Howdy, Stranger!

It looks like you're new here. If you want to get involved, click one of these buttons!

In this Discussion

CUDA 4.1 RC2 Compiler Changes / "Broken" Code ? [updated]
  • Hi,

    with the new CUDA Compiler i have several problems/issues:

    The compiler seems more stupid.


    Example:

    uint64_t tmp = 0;
    for(uint32_t j=0; j < 64; j++)
    tmp |= (( cipherbits[j] & ( (uint64_t)1<<(keynr) ) )>>(keynr) )<<((uint64_t)j);

    This worked fine with the old compilers. All used variables are of type uint64_t or casted to uint64_t.
    But now if have to use this one or the code delivers unexpected results:

    uint64_t tmp = 0;
    for(uint32_t j=0; j < 64; j++)
    tmp |= (uint64_t)((uint64_t)( cipherbits[j] & (uint64_t)( (uint64_t)1<<(keynr) ) )>>(keynr) )<<((uint64_t)j);

    This issue seems located at another part of the source. I could not locate the issue right now.
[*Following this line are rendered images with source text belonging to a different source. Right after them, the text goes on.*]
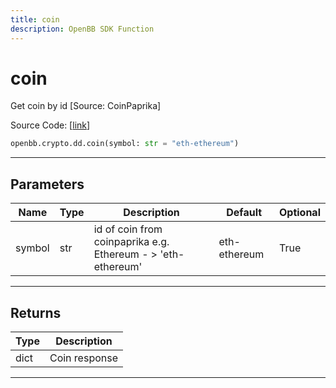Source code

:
 ```yaml
---
title: coin
description: OpenBB SDK Function
---
```


# coin

Get coin by id [Source: CoinPaprika]

Source Code: [[link](https://github.com/OpenBB-finance/OpenBBTerminal/tree/main/openbb_terminal/cryptocurrency/due_diligence/coinpaprika_model.py#L427)]

```python
openbb.crypto.dd.coin(symbol: str = "eth-ethereum")
```

---

## Parameters

| Name | Type | Description | Default | Optional |
| ---- | ---- | ----------- | ------- | -------- |
| symbol | str | id of coin from coinpaprika e.g. Ethereum - > 'eth-ethereum' | eth-ethereum | True |


---

## Returns

| Type | Description |
| ---- | ----------- |
| dict | Coin response |
---

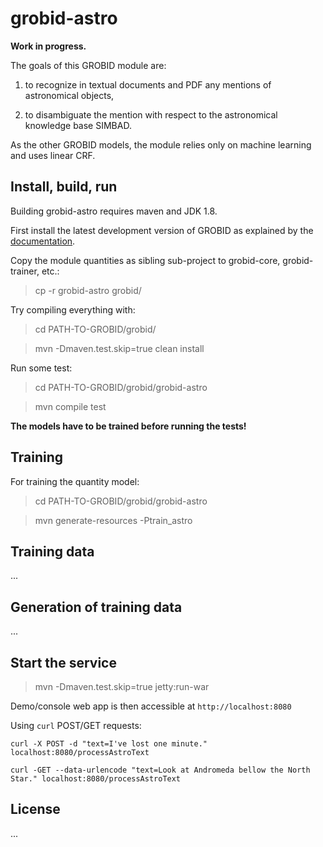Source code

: # grobid-astro

<!--[![License](http://img.shields.io/:license-apache-blue.svg)](http://www.apache.org/licenses/LICENSE-2.0.html) -->

__Work in progress.__

The goals of this GROBID module are: 

1. to recognize in textual documents and PDF any mentions of astronomical objects,  

2. to disambiguate the mention with respect to the astronomical knowledge base SIMBAD. 

As the other GROBID models, the module relies only on machine learning and uses linear CRF. 

## Install, build, run

Building grobid-astro requires maven and JDK 1.8.  

First install the latest development version of GROBID as explained by the [documentation](http://grobid.readthedocs.org).

Copy the module quantities as sibling sub-project to grobid-core, grobid-trainer, etc.:
> cp -r grobid-astro grobid/

Try compiling everything with:
> cd PATH-TO-GROBID/grobid/

> mvn -Dmaven.test.skip=true clean install

Run some test: 
> cd PATH-TO-GROBID/grobid/grobid-astro

> mvn compile test

**The models have to be trained before running the tests!**

## Training

For training the quantity model:
> cd PATH-TO-GROBID/grobid/grobid-astro

> mvn generate-resources -Ptrain_astro

## Training data
 
... 

## Generation of training data

...


## Start the service

> mvn -Dmaven.test.skip=true jetty:run-war

Demo/console web app is then accessible at ```http://localhost:8080```

Using ```curl``` POST/GET requests:


```
curl -X POST -d "text=I've lost one minute." localhost:8080/processAstroText
```

```
curl -GET --data-urlencode "text=Look at Andromeda bellow the North Star." localhost:8080/processAstroText
```

## License

...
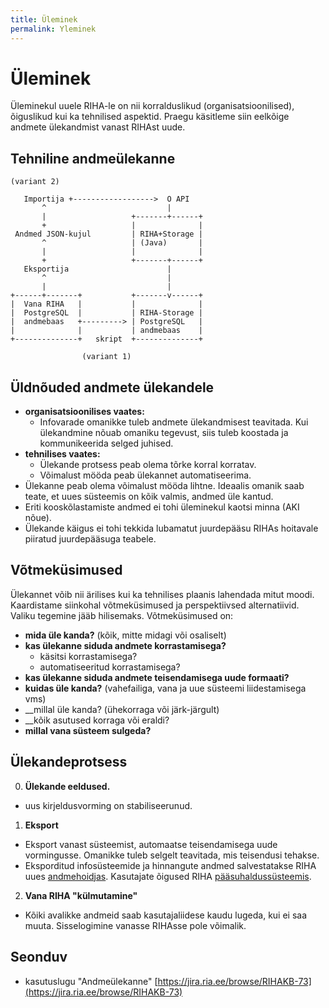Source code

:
 ```yaml
---
title: Üleminek
permalink: Yleminek
---
```


# Üleminek

<p class='staatus'>Üleminekul uuele RIHA-le on nii korralduslikud (organisatsioonilised), õiguslikud kui ka tehnilised aspektid. Praegu käsitleme siin eelkõige andmete ülekandmist vanast RIHAst uude.</p>

## Tehniline andmeülekanne

```
(variant 2)

   Importija +------------------>  O API
       ^                           |
       |                   +-------+------+
       +                   |              |
 Andmed JSON-kujul         | RIHA+Storage |
       ^                   | (Java)       |
       |                   |              |
       +                   +-------+------+
   Eksportija                      |
       ^                           |
       |                           |
+------+-------+           +-------v------+
|  Vana RIHA   |           |              |
|  PostgreSQL  |           | RIHA-Storage |
|  andmebaas   +---------> | PostgreSQL   |
|              |           | andmebaas    |
+--------------+   skript  +--------------+

                (variant 1)

```

## Üldnõuded andmete ülekandele

- __organisatsioonilises vaates:__
  - Infovarade omanikke tuleb andmete ülekandmisest teavitada. Kui ülekandmine nõuab omaniku tegevust, siis tuleb koostada ja kommunikeerida selged juhised.
- __tehnilises vaates:__
  - Ülekande protsess peab olema tõrke korral korratav.
  - Võimalust mööda peab ülekannet automatiseerima.
- Ülekanne peab olema võimalust mööda lihtne. Ideaalis omanik saab teate, et uues süsteemis on kõik valmis, andmed üle kantud.
- Eriti kooskõlastamiste andmed ei tohi üleminekul kaotsi minna (AKI nõue).
- Ülekande käigus ei tohi tekkida lubamatut juurdepääsu RIHAs hoitavale piiratud juurdepääsuga teabele.

## Võtmeküsimused

Ülekannet võib nii ärilises kui ka tehnilises plaanis lahendada mitut moodi. Kaardistame siinkohal võtmeküsimused ja perspektiivsed alternatiivid. Valiku tegemine jääb hilisemaks. Võtmeküsimused on:
- __mida üle kanda?__ (kõik, mitte midagi või osaliselt)
- __kas ülekanne siduda andmete korrastamisega?__
  - käsitsi korrastamisega?
  - automatiseeritud korrastamisega?
- __kas ülekanne siduda andmete teisendamisega uude formaati?__  
- __kuidas üle kanda?__ (vahefailiga, vana ja uue süsteemi liidestamisega vms)
- __millal üle kanda? (ühekorraga või järk-järgult)
- __kõik asutused korraga või eraldi?
- __millal vana süsteem sulgeda?__

## Ülekandeprotsess

0. __Ülekande eeldused.__
  - uus kirjeldusvorming on stabiliseerunud.
1. __Eksport__
  - Eksport vanast süsteemist, automaatse teisendamisega uude vormingusse. Omanikke tuleb selgelt teavitada, mis teisendusi tehakse. 
  - Eksporditud infosüsteemide ja hinnangute andmed salvestatakse RIHA uues [andmehoidjas](Andmehoidja). Kasutajate õigused RIHA [pääsuhaldussüsteemis](Paasuhaldus).
2. __Vana RIHA "külmutamine"__
  - Kõiki avalikke andmeid saab kasutajaliidese kaudu lugeda, kui ei saa muuta. Sisselogimine vanasse RIHAsse pole võimalik.

## Seonduv

- kasutuslugu "Andmeülekanne" [https://jira.ria.ee/browse/RIHAKB-73](https://jira.ria.ee/browse/RIHAKB-73)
    The compiler seems broken in at least one case


    After having a look at the ptx Code generated by the compiler i could not realize what the new nvcc tries there. The function in the Problem below seems to produce the unexpected results here.
    The ptx source for the specific function has about the 5x more lines then with nvcc 4.0.
    Here some details from the ptx files:

    .reg .u32 %r<10>;
    .reg .u64 %rd<11060>;


    .reg .s32 %r<901>;
    .reg .s64 %rl<10245>;

    Why does the nvcc 4.1 need 90x more 32bit registers the the old one? And why are the registers SIGNED? We need unsigned. That seems to be the problem.

    Also the bar.sync Calls seems to be messed up. There is one __sync call just before the final operation (simple addition in specific threads). But after the last call with the new compiler, there follows >10.000 lines of code WITHOUT any bra. So i could not see where the code does sync the threads before the final operation.


    The same code needs more registers


    With the old compilers, the example kernel used 39 registers per thread. The kernel does heavy bitwise operations on uint64_t values.
    Now the same code uses all 63 regisrers and does register spilling:

    ptxas info : Compiling entry function '_Z6phase1P9device' for 'sm_21'
    ptxas info : Function properties for _Z6phase1P9device
    0 bytes stack frame, 0 bytes spill stores, 0 bytes spill loads
    ptxas info : Used 39 registers, 36 bytes cmem[0], 12 bytes cmem[14]


    ptxas info : Compiling entry function '_Z6phase1P9device' for 'sm_21'
    ptxas info : Function properties for _Z6phase1P9device
    5768 bytes stack frame, 5768 bytes spill stores, 7192 bytes spill loads
    ptxas info : Used 63 registers, 40 bytes cmem[0], 40 bytes cmem[14]


    We have invested hours to resolve the register bottleneck in the specific function. So will there be any fix? Or is there a known workaround for the high register usage (compiler options?)?

    The new compiler is not usable for us at all and breaks our project. If there will be no fix, this CUDA project died after 6 Months of development! Please help!



    Thomas
  • 2 Comments sorted by
  • I have the same problem and nobody from cuda gives solutions to us.